# Windows Media Player: Problem mit Farbdarstellung von Videos



## Stryke89 (3. Januar 2006)

Hi Leute...
Ich hab da so ein Problem. Wenn ich mit meinem Windows Media Player Videos abspiele, sind die Farbe des Videos völlig falsch dargestellt. Ich glaub die werden negativ dargestellt, also wo es blau sein sollte ist es orange, wo es schwarz sein soll ist es weiss, usw...
Könnt ihr mir da weiter helfen? Wie kann ich Videos wieder normal angucken? Ist es nur Einstellungssache?

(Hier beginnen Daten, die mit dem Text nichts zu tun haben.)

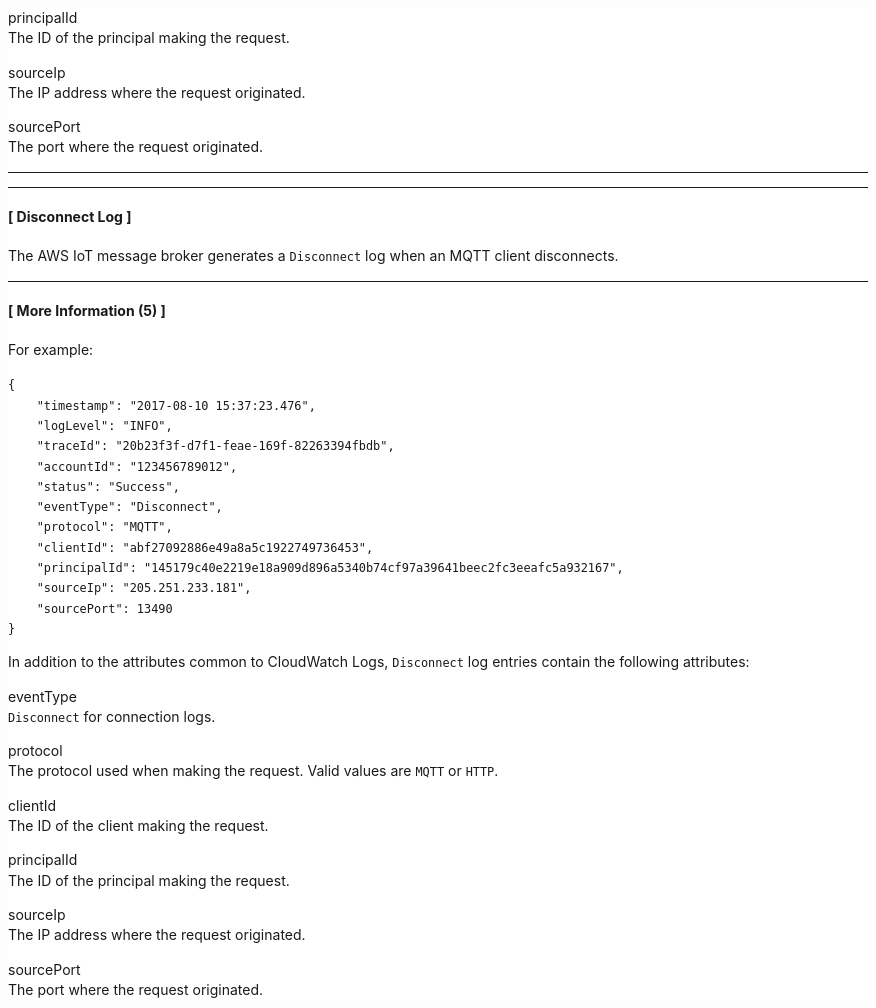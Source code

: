 principalId  
The ID of the principal making the request\.

sourceIp  
The IP address where the request originated\.

sourcePort  
The port where the request originated\.

------

------
#### [ Disconnect Log ]

The AWS IoT message broker generates a `Disconnect` log when an MQTT client disconnects\.

------
#### [ More Information \(5\) ]

For example:

```
{ 
    "timestamp": "2017-08-10 15:37:23.476", 
    "logLevel": "INFO", 
    "traceId": "20b23f3f-d7f1-feae-169f-82263394fbdb", 
    "accountId": "123456789012", 
    "status": "Success", 
    "eventType": "Disconnect", 
    "protocol": "MQTT", 
    "clientId": "abf27092886e49a8a5c1922749736453", 
    "principalId": "145179c40e2219e18a909d896a5340b74cf97a39641beec2fc3eeafc5a932167",
    "sourceIp": "205.251.233.181", 
    "sourcePort": 13490 
}
```

In addition to the attributes common to CloudWatch Logs, `Disconnect` log entries contain the following attributes:

eventType  
`Disconnect` for connection logs\.

protocol  
The protocol used when making the request\. Valid values are `MQTT` or `HTTP`\.

clientId  
The ID of the client making the request\.

principalId  
The ID of the principal making the request\.

sourceIp  
The IP address where the request originated\.

sourcePort  
The port where the request originated\.
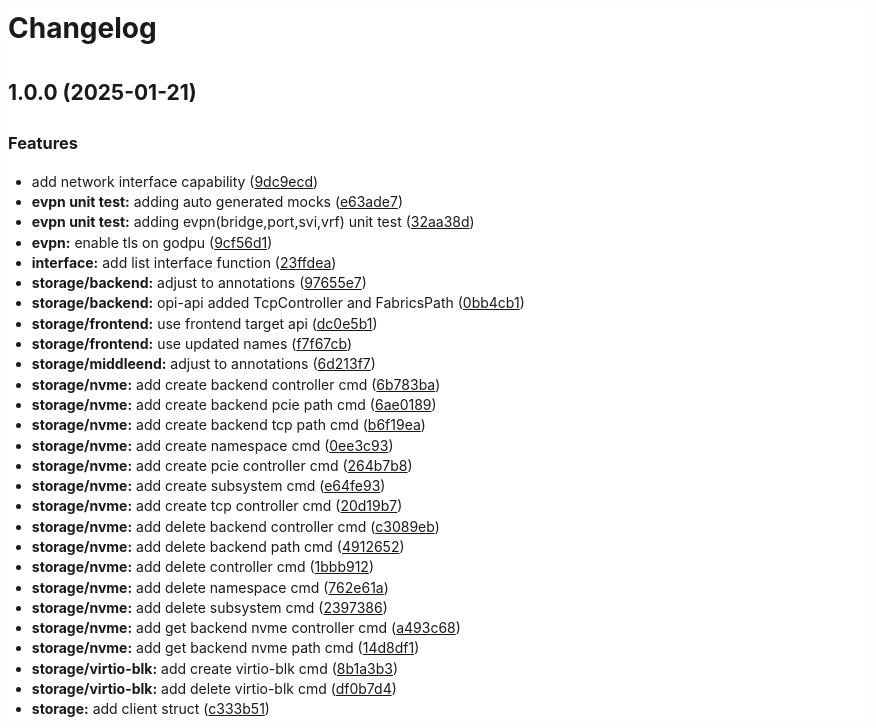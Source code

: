 # Changelog

## 1.0.0 (2025-01-21)


### Features

* add network interface capability ([9dc9ecd](https://github.com/sandersms/godpu/commit/9dc9ecd463ad990052c241a103d8b581e2ed9421))
* **evpn unit test:** adding auto generated mocks ([e63ade7](https://github.com/sandersms/godpu/commit/e63ade7f23a75a15c423c67e951d659a50766c5c))
* **evpn unit test:** adding evpn(bridge,port,svi,vrf) unit test ([32aa38d](https://github.com/sandersms/godpu/commit/32aa38d15fbe78cb7bea22fb04ae780606e51f0b))
* **evpn:** enable tls on godpu ([9cf56d1](https://github.com/sandersms/godpu/commit/9cf56d17e62780e148d3fe8f0d888e855a8a19ea))
* **interface:** add list interface function ([23ffdea](https://github.com/sandersms/godpu/commit/23ffdea5dcf58cde92248c4cd6a585810eca54cc))
* **storage/backend:** adjust to annotations ([97655e7](https://github.com/sandersms/godpu/commit/97655e7d9671e1ec3a22ae4b166fbe7455e52862))
* **storage/backend:** opi-api added TcpController and FabricsPath ([0bb4cb1](https://github.com/sandersms/godpu/commit/0bb4cb1f8c82362f9362566eab9fdc762ed37da1))
* **storage/frontend:** use frontend target api ([dc0e5b1](https://github.com/sandersms/godpu/commit/dc0e5b1922dbca430d0ea97010ca475fa982a2ea))
* **storage/frontend:** use updated names ([f7f67cb](https://github.com/sandersms/godpu/commit/f7f67cb05a65bae7655eb3ba80bb03fb2fd326a2))
* **storage/middleend:** adjust to annotations ([6d213f7](https://github.com/sandersms/godpu/commit/6d213f75e97bcd76b9911556079f9cd6f5d4c732))
* **storage/nvme:** add create backend controller cmd ([6b783ba](https://github.com/sandersms/godpu/commit/6b783ba820727154a8205550ef71f134bfea2a00))
* **storage/nvme:** add create backend pcie path cmd ([6ae0189](https://github.com/sandersms/godpu/commit/6ae0189a4daa9021f78396786bdbb4e7695b9ec0))
* **storage/nvme:** add create backend tcp path cmd ([b6f19ea](https://github.com/sandersms/godpu/commit/b6f19ea85a9254376131c21ef6020cc16b2bdd1b))
* **storage/nvme:** add create namespace cmd ([0ee3c93](https://github.com/sandersms/godpu/commit/0ee3c9353837efe81c6c7c6b1287819ba739c3c9))
* **storage/nvme:** add create pcie controller cmd ([264b7b8](https://github.com/sandersms/godpu/commit/264b7b80c35b0a9b9c0a865b3823386c505ffaf9))
* **storage/nvme:** add create subsystem cmd ([e64fe93](https://github.com/sandersms/godpu/commit/e64fe93837f5e66ac826e4565de5f1099a8acb0f))
* **storage/nvme:** add create tcp controller cmd ([20d19b7](https://github.com/sandersms/godpu/commit/20d19b725bb6672e37ad6fcc63d22886f5b05771))
* **storage/nvme:** add delete backend controller cmd ([c3089eb](https://github.com/sandersms/godpu/commit/c3089ebc46e37ec5fccda2cbecc4feb8452ec48b))
* **storage/nvme:** add delete backend path cmd ([4912652](https://github.com/sandersms/godpu/commit/4912652265328c2538d8e83910abd36af3b2aab9))
* **storage/nvme:** add delete controller cmd ([1bbb912](https://github.com/sandersms/godpu/commit/1bbb912ad0a62d3a398e2ee7b216bf1561277406))
* **storage/nvme:** add delete namespace cmd ([762e61a](https://github.com/sandersms/godpu/commit/762e61a6972c4f4e11beae44fdb8c6e8d639e468))
* **storage/nvme:** add delete subsystem cmd ([2397386](https://github.com/sandersms/godpu/commit/2397386c76f21057793698cc8d6217085b8a180b))
* **storage/nvme:** add get backend nvme controller cmd ([a493c68](https://github.com/sandersms/godpu/commit/a493c686dc9b8609e7e26aa1b164b071db69a865))
* **storage/nvme:** add get backend nvme path cmd ([14d8df1](https://github.com/sandersms/godpu/commit/14d8df1eaa2b25cc844c183e61e89d74090f0690))
* **storage/virtio-blk:** add create virtio-blk cmd ([8b1a3b3](https://github.com/sandersms/godpu/commit/8b1a3b32f55c57387bd7ff48442c7e35a86c76a2))
* **storage/virtio-blk:** add delete virtio-blk cmd ([df0b7d4](https://github.com/sandersms/godpu/commit/df0b7d45ab364aa032b40bfd0348a7ae81e885f2))
* **storage:** add client struct ([c333b51](https://github.com/sandersms/godpu/commit/c333b51ed641248ad69b000b12bee4ae1690efd4))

Schonmal danke im vorraus^^


----------



## Herbboy (3. Januar 2006)

Stryke89 am 03.01.2006 21:49 schrieb:
			
		

> Hi Leute...
> Ich hab da so ein Problem. Wenn ich mit meinem Windows Media Player Videos abspiele, sind die Farbe des Videos völlig falsch dargestellt. Ich glaub die werden negativ dargestellt, also wo es blau sein sollte ist es orange, wo es schwarz sein soll ist es weiss, usw...
> Könnt ihr mir da weiter helfen? Wie kann ich Videos wieder normal angucken? Ist es nur Einstellungssache?
> 
> Schonmal danke im vorraus^^



klann ein treiber oder ein codecproblem sein. tritt es bei allen videos auf oder nur zB bei avis? in letzterem mal zB bei http://www.divx.com neue codecs laden, sonstmal die treiber der graka ändern.


----------



## andeas (3. Januar 2006)

Herbboy am 03.01.2006 21:51 schrieb:
			
		

> Stryke89 am 03.01.2006 21:49 schrieb:
> 
> 
> 
> ...



Farb Grund einstellung Windows  __Alle_ Farben!  wo Destop steht im pulldown menue dann übernemen schon gets komt vor nach Driver UPDATE


----------



## MoinIhrLuschen (4. Januar 2006)

rechte maustaste auf desktop, eigenschaften, einstellungen, erweitert, nvidia (oder Geforce 5700 oder was bei dir auch immer steht), dann Farbkorrektur, Farbänderungen anwenden auf ( alle ) einstellen u. unten bei Farbprofil  erweiterter Modus einstellen. Dann übernehmen u. ok drücken. Das wars  !


----------



## IXS (4. Januar 2006)

Stryke89 am 03.01.2006 21:49 schrieb:
			
		

> Hi Leute...
> Ich hab da so ein Problem. Wenn ich mit meinem Windows Media Player Videos abspiele, sind die Farbe des Videos völlig falsch dargestellt. Ich glaub die werden negativ dargestellt, also wo es blau sein sollte ist es orange, wo es schwarz sein soll ist es weiss, usw...
> Könnt ihr mir da weiter helfen? Wie kann ich Videos wieder normal angucken? Ist es nur Einstellungssache?
> 
> Schonmal danke im vorraus^^




Media Player 9 ?
Der Spinnt meist schon bei der Installation. 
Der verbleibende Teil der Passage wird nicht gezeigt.